Even if a data producer records the latitude, longitude, and time of the data value, a data user may still need information about the PSF in order to determine how much the data taking process has smeared the underlying distribution of radiance.

For the same reason, data users may need very detailed information about the spatial and temporal sampling pattern of the instruments that collects the data. While data producers often supply illustrations of sampling patterns, they must supply quantitative descriptions of them as well. Even a simple push-broom sensor that samples from limb-to-limb is likely to have samples that are closer together at nadir (in distance on the Earth’s surface) than they are near the limb. A microwave imager may use a conical scan, in which the data points are uniformly spaced around the scan. A user that wants to compare the push-broom imager data with the conical scanning microwave data will have to understand the geometry of both instruments. The need for this kind of detailed and precise sampling information is one of the distinguishing characteristics of scientific data.

The Influence of the Data Production System Architecture

Data producers tend to design production system architectures that make the data they work with as uniform as possible. Thus, they tend to work with uniform temporal intervals (hours, days, or months) or uniform spatial chunks (the entire globe, latitudinal profiles that are averages over all longitudes, equal-angle grids or equal-area grids). They often design their production processes so that data enters these processes in uniform time intervals even though the data have complex spatial sampling patterns within the time interval. Later in the processing, the same data producer may rearrange the data into a more uniform spatial structure that has a time series for each spatial region – particularly if the data come from an instrument that creates a more-or-less continuous stream of measurements.

The Spatial and Temporal Structures Underlying Earth Science Data

Figure 1 is a schematic representation of the underlying spatial and temporal structure for Earth science data.
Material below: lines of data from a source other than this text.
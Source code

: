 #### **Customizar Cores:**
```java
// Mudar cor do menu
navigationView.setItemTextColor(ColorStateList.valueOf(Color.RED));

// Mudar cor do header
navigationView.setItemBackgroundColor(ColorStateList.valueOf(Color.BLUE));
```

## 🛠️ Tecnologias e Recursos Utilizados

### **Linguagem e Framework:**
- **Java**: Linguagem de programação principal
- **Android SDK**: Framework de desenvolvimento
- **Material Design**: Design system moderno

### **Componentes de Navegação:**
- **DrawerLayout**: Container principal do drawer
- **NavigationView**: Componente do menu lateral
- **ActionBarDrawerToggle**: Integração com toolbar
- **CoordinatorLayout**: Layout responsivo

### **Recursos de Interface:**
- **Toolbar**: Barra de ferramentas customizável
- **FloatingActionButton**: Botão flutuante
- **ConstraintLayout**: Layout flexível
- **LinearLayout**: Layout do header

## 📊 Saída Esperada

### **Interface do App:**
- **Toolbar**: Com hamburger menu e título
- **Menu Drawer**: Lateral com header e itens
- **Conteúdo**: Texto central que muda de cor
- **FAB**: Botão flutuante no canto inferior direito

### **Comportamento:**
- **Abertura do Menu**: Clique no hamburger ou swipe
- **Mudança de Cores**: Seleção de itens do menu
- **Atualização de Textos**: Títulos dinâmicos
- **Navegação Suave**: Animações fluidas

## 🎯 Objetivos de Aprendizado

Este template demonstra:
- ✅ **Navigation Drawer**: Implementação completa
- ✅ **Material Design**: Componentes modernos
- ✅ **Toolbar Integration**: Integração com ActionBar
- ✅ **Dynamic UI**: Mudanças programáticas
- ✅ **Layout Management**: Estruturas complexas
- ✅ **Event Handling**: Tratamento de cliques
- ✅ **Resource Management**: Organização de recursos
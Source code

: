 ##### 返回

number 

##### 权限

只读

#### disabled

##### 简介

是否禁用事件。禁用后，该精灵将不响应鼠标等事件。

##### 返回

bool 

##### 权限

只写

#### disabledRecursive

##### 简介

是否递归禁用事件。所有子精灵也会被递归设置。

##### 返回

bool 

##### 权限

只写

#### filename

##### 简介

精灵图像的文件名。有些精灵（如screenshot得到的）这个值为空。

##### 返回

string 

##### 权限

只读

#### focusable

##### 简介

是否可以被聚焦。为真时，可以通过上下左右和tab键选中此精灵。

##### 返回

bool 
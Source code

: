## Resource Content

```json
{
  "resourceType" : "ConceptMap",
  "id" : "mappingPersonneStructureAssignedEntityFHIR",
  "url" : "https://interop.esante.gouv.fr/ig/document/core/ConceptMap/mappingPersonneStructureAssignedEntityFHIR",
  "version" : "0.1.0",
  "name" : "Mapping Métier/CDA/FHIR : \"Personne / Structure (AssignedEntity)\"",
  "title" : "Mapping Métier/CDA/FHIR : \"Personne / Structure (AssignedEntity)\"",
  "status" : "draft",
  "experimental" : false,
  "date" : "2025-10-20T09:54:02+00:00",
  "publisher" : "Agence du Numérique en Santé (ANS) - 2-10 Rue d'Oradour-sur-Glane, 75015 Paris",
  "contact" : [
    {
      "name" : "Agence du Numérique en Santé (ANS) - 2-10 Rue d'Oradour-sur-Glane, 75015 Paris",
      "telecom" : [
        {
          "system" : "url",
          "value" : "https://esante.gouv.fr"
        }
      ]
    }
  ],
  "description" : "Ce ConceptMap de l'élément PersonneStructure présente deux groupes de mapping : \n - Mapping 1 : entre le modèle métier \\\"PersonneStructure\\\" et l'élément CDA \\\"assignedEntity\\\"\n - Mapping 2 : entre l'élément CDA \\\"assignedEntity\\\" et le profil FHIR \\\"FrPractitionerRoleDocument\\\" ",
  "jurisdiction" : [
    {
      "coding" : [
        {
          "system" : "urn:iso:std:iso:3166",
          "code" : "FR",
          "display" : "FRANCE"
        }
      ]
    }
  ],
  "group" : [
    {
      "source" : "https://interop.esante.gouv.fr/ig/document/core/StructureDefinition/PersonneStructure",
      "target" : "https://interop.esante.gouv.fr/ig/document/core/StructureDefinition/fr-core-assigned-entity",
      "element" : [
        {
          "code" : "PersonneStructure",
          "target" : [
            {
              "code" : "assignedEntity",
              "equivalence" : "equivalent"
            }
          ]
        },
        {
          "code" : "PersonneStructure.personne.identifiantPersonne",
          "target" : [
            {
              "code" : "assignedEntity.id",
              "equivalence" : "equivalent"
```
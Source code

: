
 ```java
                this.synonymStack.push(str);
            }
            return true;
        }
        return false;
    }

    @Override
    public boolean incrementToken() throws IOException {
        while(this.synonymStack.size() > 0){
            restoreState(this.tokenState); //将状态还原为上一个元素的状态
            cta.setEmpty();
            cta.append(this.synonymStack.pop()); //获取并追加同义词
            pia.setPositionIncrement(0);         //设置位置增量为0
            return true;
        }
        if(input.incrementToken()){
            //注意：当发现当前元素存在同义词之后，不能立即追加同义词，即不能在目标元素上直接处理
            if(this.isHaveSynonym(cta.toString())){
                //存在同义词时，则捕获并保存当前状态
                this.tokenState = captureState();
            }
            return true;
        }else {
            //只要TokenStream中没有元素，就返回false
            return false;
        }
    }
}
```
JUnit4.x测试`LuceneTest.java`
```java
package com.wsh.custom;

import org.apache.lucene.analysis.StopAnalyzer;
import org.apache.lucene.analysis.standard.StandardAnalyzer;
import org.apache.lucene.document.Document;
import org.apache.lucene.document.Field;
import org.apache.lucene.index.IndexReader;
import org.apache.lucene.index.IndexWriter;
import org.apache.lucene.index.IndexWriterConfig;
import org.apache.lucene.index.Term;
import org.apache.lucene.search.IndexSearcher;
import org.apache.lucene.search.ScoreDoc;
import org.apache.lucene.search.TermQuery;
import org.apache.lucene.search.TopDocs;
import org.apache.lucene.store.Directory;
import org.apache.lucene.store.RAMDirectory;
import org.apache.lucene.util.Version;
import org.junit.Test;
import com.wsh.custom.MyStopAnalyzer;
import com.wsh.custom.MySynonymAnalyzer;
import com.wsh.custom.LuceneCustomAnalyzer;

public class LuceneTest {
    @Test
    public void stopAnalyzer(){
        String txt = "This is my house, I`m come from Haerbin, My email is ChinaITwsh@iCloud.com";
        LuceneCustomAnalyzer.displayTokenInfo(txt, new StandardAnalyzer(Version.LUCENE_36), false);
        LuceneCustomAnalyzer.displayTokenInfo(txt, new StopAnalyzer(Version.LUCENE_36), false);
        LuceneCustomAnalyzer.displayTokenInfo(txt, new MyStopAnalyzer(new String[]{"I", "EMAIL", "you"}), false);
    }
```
Some in-situ instruments take data from a fixed point on the Earth. This kind of sampling would appear in figure 1 as a straight line that goes from the front surface to the back, parallel to the time axis. Geostationary satellite instruments typically collect data from a circular cylinder in this figure. The center of the cylinder is located directly under the satellite. Its axis extends back through the volume, parallel to the time axis. Low-Earth orbiter instruments weave a sideways, ‘S’-shaped swath through this sampling space.

 

 

 

 

 

 

 

Figure 1. Projected Spatial and Temporal Coordinates for Earth Science Data. For many kinds of Earth science data, it is useful to think of the data obtained by various sensors as having attached variables that give spatial location and time for each data value. In complete generality, there are three spatial variables (latitude, longitude, and altitude) as well as time. As this schematic figure illustrates, we often project the three spatial coordinates onto two.

Earth Science Data ‘File’ (or Relation) Schemas

Data producers and archivists are not entirely consistent in recording these underlying spatial and temporal sampling structures. One factor that influences both of these groups is the expense of storing large amounts of data. In products that contain gridded data, the structure is regular enough that data producers may not include the grid boundaries in the data product. Often, they feel that they can reference the grid in documentation. They expect users to work with the data just as well as they could if they put the grid directly into the file. In other cases, the data producer will embed sample locations within the data products themselves.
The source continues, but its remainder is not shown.